Stored entries

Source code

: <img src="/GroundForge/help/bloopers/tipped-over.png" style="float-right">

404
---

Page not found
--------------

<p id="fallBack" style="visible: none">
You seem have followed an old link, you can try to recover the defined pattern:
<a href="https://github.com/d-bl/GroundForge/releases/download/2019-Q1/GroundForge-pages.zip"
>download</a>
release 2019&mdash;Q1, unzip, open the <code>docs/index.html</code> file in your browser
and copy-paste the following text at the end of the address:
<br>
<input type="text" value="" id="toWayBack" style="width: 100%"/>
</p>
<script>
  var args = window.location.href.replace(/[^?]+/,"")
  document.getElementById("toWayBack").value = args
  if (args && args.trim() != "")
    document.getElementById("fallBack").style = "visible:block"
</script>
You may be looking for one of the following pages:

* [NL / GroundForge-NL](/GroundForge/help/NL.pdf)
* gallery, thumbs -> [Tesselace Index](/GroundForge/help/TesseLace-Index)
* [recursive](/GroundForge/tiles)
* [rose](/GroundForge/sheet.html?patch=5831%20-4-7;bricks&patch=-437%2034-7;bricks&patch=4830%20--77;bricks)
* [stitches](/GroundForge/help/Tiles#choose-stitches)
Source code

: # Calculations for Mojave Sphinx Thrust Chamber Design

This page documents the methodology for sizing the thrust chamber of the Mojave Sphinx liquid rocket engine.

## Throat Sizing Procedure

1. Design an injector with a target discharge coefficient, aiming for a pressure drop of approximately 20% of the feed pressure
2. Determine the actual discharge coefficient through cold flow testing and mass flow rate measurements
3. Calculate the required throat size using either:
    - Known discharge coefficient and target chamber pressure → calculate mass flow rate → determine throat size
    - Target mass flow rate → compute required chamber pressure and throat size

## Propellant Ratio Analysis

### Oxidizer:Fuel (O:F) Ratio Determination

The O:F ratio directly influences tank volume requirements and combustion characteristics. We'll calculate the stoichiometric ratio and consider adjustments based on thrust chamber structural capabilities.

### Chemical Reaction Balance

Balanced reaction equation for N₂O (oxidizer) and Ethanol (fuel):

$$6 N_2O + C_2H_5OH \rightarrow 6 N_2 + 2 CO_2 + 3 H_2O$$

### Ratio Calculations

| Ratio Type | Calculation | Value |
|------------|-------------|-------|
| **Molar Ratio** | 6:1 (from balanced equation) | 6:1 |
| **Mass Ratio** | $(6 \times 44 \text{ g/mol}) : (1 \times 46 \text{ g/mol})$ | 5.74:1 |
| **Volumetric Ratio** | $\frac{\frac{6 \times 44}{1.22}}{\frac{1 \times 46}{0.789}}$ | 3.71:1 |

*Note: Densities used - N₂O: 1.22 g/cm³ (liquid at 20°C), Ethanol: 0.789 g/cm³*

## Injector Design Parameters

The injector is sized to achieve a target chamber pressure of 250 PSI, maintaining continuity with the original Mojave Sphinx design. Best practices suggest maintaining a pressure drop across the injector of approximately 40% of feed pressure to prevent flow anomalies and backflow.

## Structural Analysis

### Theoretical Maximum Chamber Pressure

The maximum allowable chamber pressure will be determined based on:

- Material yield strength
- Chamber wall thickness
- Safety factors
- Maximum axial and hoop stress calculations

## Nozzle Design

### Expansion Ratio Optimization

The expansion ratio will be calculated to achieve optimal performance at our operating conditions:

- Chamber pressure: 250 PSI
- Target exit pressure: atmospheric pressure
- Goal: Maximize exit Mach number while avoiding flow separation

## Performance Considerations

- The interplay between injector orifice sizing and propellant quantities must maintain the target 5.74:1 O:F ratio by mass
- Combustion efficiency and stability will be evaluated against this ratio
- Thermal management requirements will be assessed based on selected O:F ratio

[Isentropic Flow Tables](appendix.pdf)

WHAT IS REQUIRED
Look above for the line containing "1. Design an". Output from there through the line containing "equation) | 6:1 |", exactly and inclusively.

WORKED SOLUTION
1. Design an injector with a target discharge coefficient, aiming for a pressure drop of approximately 20% of the feed pressure
2. Determine the actual discharge coefficient through cold flow testing and mass flow rate measurements
3. Calculate the required throat size using either:
    - Known discharge coefficient and target chamber pressure → calculate mass flow rate → determine throat size
    - Target mass flow rate → compute required chamber pressure and throat size

## Propellant Ratio Analysis

### Oxidizer:Fuel (O:F) Ratio Determination

The O:F ratio directly influences tank volume requirements and combustion characteristics. We'll calculate the stoichiometric ratio and consider adjustments based on thrust chamber structural capabilities.

### Chemical Reaction Balance

Balanced reaction equation for N₂O (oxidizer) and Ethanol (fuel):

$$6 N_2O + C_2H_5OH \rightarrow 6 N_2 + 2 CO_2 + 3 H_2O$$

### Ratio Calculations

| Ratio Type | Calculation | Value |
|------------|-------------|-------|
| **Molar Ratio** | 6:1 (from balanced equation) | 6:1 |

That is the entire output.